In today’s power system, however, weather dependent technology like offshore wind and home solar panels are increasingly making up the country’s electricity generation. Their intermittency or variability is, in turn, impacting both the stability of the grid and how ancillary services are provided.
Running a large power system with as much as 85% intermittent generation – for example on a very windy, clear, sunny day – is thought to be achievable. It isn’t a scenario anticipated for the large island of Great Britain. But to deal with the fast-pace of change on its power system which recently managed to briefly achieve 47% wind in its fuel mix, there is a need to develop new techniques, technologies and ways of working to change how the country’s grid is balanced.
New storage tech takes on balancing services
One of the technologies that’s expected to provide an increasing amount of balancing services is grid-scale batteries. One stabilisation function offered by batteries (and other electricity storage options) is to provide reserve at times when demand peaks or troughs. This matches electricity demand and generation.
Combined with their ability to respond quickly to changes in frequency, batteries can be a significant source of frequency response.
Batteries can also absorb and generate reactive power, which can then be deployed to push voltage up or down when it starts to creep too far from the 400kV or 275kV target (depending on the powerlines the electricity is travelling along) needed to safely move electricity around the grid.
The challenge with batteries is that the quantity of megawatt hours (MWh) required to compensate for intermittency is very large. The difference between the peak and trough on any day may be more than 20 GW for several hours (see for yourself at Electric Insights).
The significant price reductions in battery storage apply to technologies with short duration (or low volume MWhs). These are the technologies which have been developed at scale recently but will probably struggle to make up in any large quantity any shortfalls in generation resulting from prolonged periods of low intermittent generation.
A challenge currently being addressed relates to maintenance of battery state of charge. This is a consequence of battery storage having a cycle efficiency of less than 100%. This means that losses from continuous charging and recharging will have to be replenished from the available generation to avoid batteries going empty and being unavailable for grid services.
Ultra-low carbon advances
Rather than relying on batteries to provide ancillary services to support intermittent generation, technical advancements are allowing the wind and solar facilities – which are generating more and more of the country’s electricity – to do so themselves.
The traditional photovoltaic (PV) inverters found on solar arrays were initially designed to push out as much active, or real, power as possible. However, new smart PV inverters are capable of providing or absorbing reactive power when it is needed to help control voltage, as well as continuing to provide active power.

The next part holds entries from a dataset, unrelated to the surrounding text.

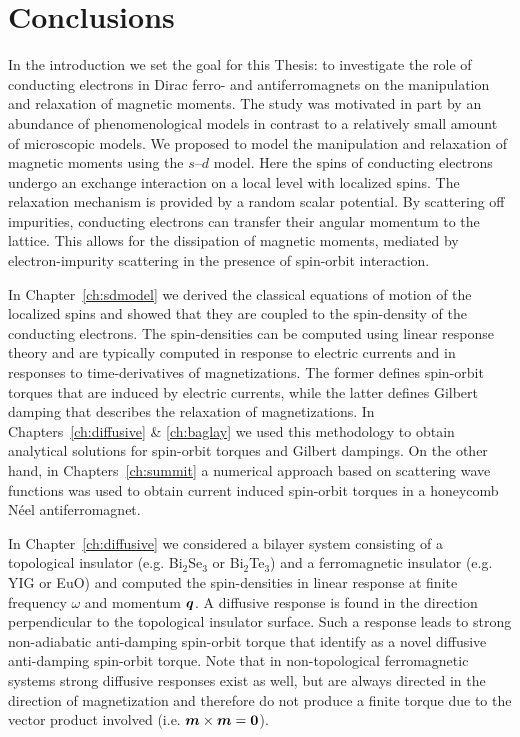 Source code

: \chapter{Conclusions}
In the introduction we set the goal for this Thesis: to investigate the role of conducting electrons in Dirac ferro- and antiferromagnets on the manipulation and relaxation of magnetic moments. The study was motivated in part by an abundance of phenomenological models in contrast to a relatively small amount of microscopic models. We proposed to model the manipulation and relaxation of magnetic moments using the $s$--$d$ model. Here the spins of conducting electrons undergo an exchange interaction on a local level with localized spins. The relaxation mechanism is provided by a random scalar potential. By scattering off impurities, conducting electrons can transfer their angular momentum to the lattice. This allows for the dissipation of magnetic moments, mediated by electron-impurity scattering in the presence of spin-orbit interaction. 

In Chapter~\ref{ch:sdmodel} we derived the classical equations of motion of the localized spins and showed that they are coupled to the spin-density of the conducting electrons. The spin-densities can be computed using linear response theory and are typically computed in response to electric currents and in responses to time-derivatives of magnetizations. The former defines spin-orbit torques that are induced by electric currents, while the latter defines Gilbert damping that describes the relaxation of magnetizations. In Chapters~\ref{ch:diffusive} \& \ref{ch:baglay} we used this methodology to obtain analytical solutions for spin-orbit torques and Gilbert dampings. On the other hand, in Chapters~\ref{ch:summit} a numerical approach based on scattering wave functions was used to obtain current induced spin-orbit torques in a honeycomb N\'eel antiferromagnet. 

In Chapter~\ref{ch:diffusive} we considered a bilayer system consisting of a topological insulator (e.g. Bi$_2$Se$_3$ or Bi$_2$Te$_3$) and a ferromagnetic insulator (e.g. YIG or EuO) and computed the spin-densities in linear response at finite frequency $\omega$ and momentum $\boldsymbol{q}$. A diffusive response is found in the direction perpendicular to the topological insulator surface. Such a response leads to strong non-adiabatic anti-damping spin-orbit torque that identify as a novel diffusive anti-damping spin-orbit torque. Note that in non-topological ferromagnetic systems strong diffusive responses exist as well, but are always directed in the direction of magnetization and therefore do not produce a finite torque due to the vector product involved (i.e. $\boldsymbol{m}\times\boldsymbol{m}=\boldsymbol{0}$).

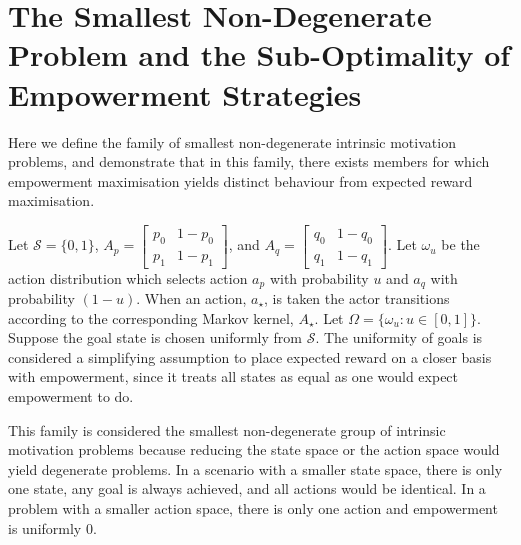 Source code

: \documentclass{article}
\newcommand{\Ss}{\mathcal{S}}
\begin{document}
\section{The Smallest Non-Degenerate Problem and the Sub-Optimality of Empowerment Strategies}
Here we define the family of smallest non-degenerate intrinsic motivation problems, and demonstrate that in this family, there exists members for which empowerment maximisation yields distinct behaviour from expected reward maximisation.

Let $\Ss=\{0,1\}$, $A_p=\left[\begin{matrix} p_0 & 1-p_0 \\ p_1 & 1-p_1\end{matrix}\right]$, and $A_q=\left[\begin{matrix} q_0 & 1-q_0 \\ q_1 & 1-q_1\end{matrix}\right]$. Let $\omega_u$ be the action distribution which selects action $a_p$ with probability $u$ and $a_q$ with probability $(1-u)$. When an action, $a_\star$, is taken the actor transitions according to the corresponding Markov kernel, $A_\star$. Let $\Omega=\{\omega_u:u\in[0,1]\}$. Suppose the goal state is chosen uniformly from $\Ss$. The uniformity of goals is considered a simplifying assumption to place expected reward on a closer basis with empowerment, since it treats all states as equal as one would expect empowerment to do.

This family is considered the smallest non-degenerate group of intrinsic motivation problems because reducing the state space or the action space would yield degenerate problems. In a scenario with a smaller state space, there is only one state, any goal is always achieved, and all actions would be identical. In a problem with a smaller action space, there is only one action and empowerment is uniformly $0$.
\end{document}
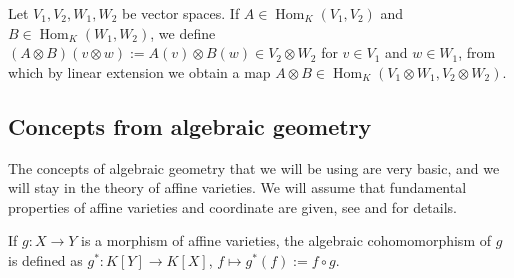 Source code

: \vspace{0.1cm}
Let $V_1,V_2,W_1,W_2$ be vector spaces.
If $A \in \operatorname{Hom}_K(V_1,V_2)$ and \linebreak$B \in \operatorname{Hom}_K(W_1,W_2)$, we define $(A\otimes B)(v\otimes w) := A(v)\otimes B(w) \in V_2 \otimes W_2$ for $v \in V_1$ and $w \in W_1$, from which by linear extension we obtain a map $A \otimes B \in \operatorname{Hom}_K(V_1\otimes W_1,V_2\otimes W_2)$.

\subsection{Concepts from algebraic geometry}

The concepts of algebraic geometry that we will be using are very basic, and we will stay in the theory of affine varieties.
We will assume that fundamental properties of affine varieties and coordinate are given, see \cite[p.~1-2]{DK15} and \cite{Gat17} for details.

\vspace{0.2cm}

  If $g \colon X \rightarrow Y$ is a morphism of affine varieties, the algebraic cohomomorphism of $g$ is defined as $g^\ast \colon K[Y] \rightarrow K[X]$, $f\mapsto g^\ast(f) := f \circ g$.
  
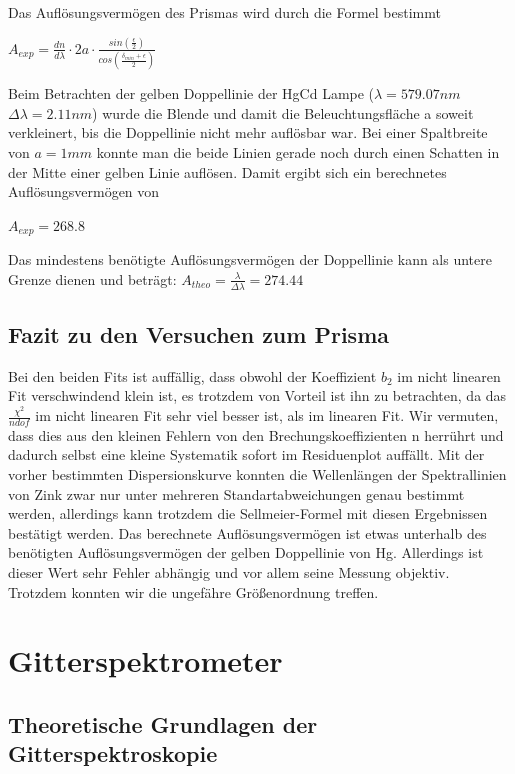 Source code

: \documentclass[a4paper, 11pt]{article}
\begin{document}
Das Auflösungsvermögen des Prismas wird durch die Formel bestimmt
\begin{center}
$A_{exp}=\frac{dn}{d\lambda}\cdot 2a \cdot \frac{sin(\frac{\epsilon}{2})}{cos(\frac{\delta_{min}+\epsilon}{2})}$ 
\end{center}
Beim Betrachten der gelben Doppellinie der HgCd Lampe ($\lambda=579.07nm$ $\Delta \lambda=2.11nm$) wurde die Blende und damit die Beleuchtungsfläche a soweit verkleinert, bis die Doppellinie nicht mehr auflösbar war.
Bei einer Spaltbreite von $a=1mm$ konnte man die beide Linien gerade noch durch einen Schatten in der Mitte einer gelben Linie auflösen.
Damit ergibt sich ein berechnetes Auflösungsvermögen von
\begin{center}
$A_{exp}=268.8$
\end{center}
Das mindestens benötigte Auflösungsvermögen der Doppellinie kann als untere Grenze dienen und beträgt: $A_{theo}=\frac{\lambda}{\Delta \lambda}=274.44$

\subsection{Fazit zu den Versuchen zum Prisma}
Bei den beiden Fits ist auffällig, dass obwohl der Koeffizient $b_2$ im nicht linearen Fit verschwindend klein ist, es trotzdem von Vorteil ist ihn zu betrachten, da das $\frac{\chi^2}{ndof}$ im nicht linearen Fit sehr viel besser ist, als im linearen Fit. Wir vermuten, dass dies aus den kleinen Fehlern von den Brechungskoeffizienten n herrührt und dadurch selbst eine kleine Systematik sofort im Residuenplot auffällt.
Mit der vorher bestimmten Dispersionskurve konnten die Wellenlängen der Spektrallinien von Zink zwar nur unter mehreren Standartabweichungen genau bestimmt werden, allerdings kann trotzdem die Sellmeier-Formel mit diesen Ergebnissen bestätigt werden.
Das berechnete Auflösungsvermögen ist etwas unterhalb des benötigten Auflösungsvermögen der gelben Doppellinie von Hg. Allerdings ist dieser Wert sehr Fehler abhängig und vor allem seine Messung objektiv. Trotzdem konnten wir die ungefähre Größenordnung treffen.


\clearpage
\section{Gitterspektrometer}

\subsection{Theoretische Grundlagen der Gitterspektroskopie}
\end{document}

The major advantage of smart inverters is the limited equipment update required to existing solar farms to allow them to offer reactive power control. The challenge here is that PV is embedded in distribution systems and therefore reactive services they provide may not cure all the problems on the transmission system.
Similarly, existing wind installations have traditionally focused on getting the greatest amount of megawatts from the available resources, but with fewer thermal power stations on the grid, ways of balancing the system with wind turbines are also being developed.
Inertia is the force that comes from heavy spinning generators and acts as a damper on the system to limit the rate of change of frequency fluctuations. While wind turbines have massive rotating equipment, they are not connected to the grid in a way that they automatically provide inertia, however, research is exploring what’s known as ‘inertial response emulation’ that may allow wind turbines to offer faster frequency response.
This works through an algorithm that measures grid frequency and controls the power output of a wind turbine or whole farm to compensate for frequency deviations or quickly provide increases or decreases in power on the system. Inertial response emulation cannot be a complete substitute for inertia but can reduce the minimum required inertia on the system.
Even in a future where the majority of the country’s electricity comes from renewable sources, thermal generators may still be able to provide benefits to the system by running in ‘synchronous compensation’ mode i.e. producing or consuming reactive power without real power.
However, what is vitally important for the future of balancing services in Great Britain is a healthy, transparent and investable market for generators, demand side response and storage, whether connected on the transmission or distribution networks.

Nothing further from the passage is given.